__TASK INSTRUCTIONS__:
The word "programming" turns up on some lines of this data; say how many, and give no other text.

__RECORDS FOR THE TASK__:
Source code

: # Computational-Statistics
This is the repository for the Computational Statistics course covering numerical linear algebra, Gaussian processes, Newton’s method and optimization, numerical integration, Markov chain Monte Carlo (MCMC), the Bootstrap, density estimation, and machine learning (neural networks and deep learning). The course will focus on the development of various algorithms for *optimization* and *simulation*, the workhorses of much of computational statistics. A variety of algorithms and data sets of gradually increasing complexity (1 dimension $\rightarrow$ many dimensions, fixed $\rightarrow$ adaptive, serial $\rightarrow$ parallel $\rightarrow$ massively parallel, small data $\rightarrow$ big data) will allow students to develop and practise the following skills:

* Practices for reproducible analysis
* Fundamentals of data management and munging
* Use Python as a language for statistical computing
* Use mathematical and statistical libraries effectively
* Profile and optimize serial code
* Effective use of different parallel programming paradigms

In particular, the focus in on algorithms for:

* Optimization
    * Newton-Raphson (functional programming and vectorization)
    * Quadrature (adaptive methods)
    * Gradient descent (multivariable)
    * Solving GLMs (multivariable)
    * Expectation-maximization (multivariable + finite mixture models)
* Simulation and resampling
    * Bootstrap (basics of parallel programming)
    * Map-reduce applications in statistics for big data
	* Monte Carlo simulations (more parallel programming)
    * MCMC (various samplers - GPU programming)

__WRITTEN RESPONSE__:
5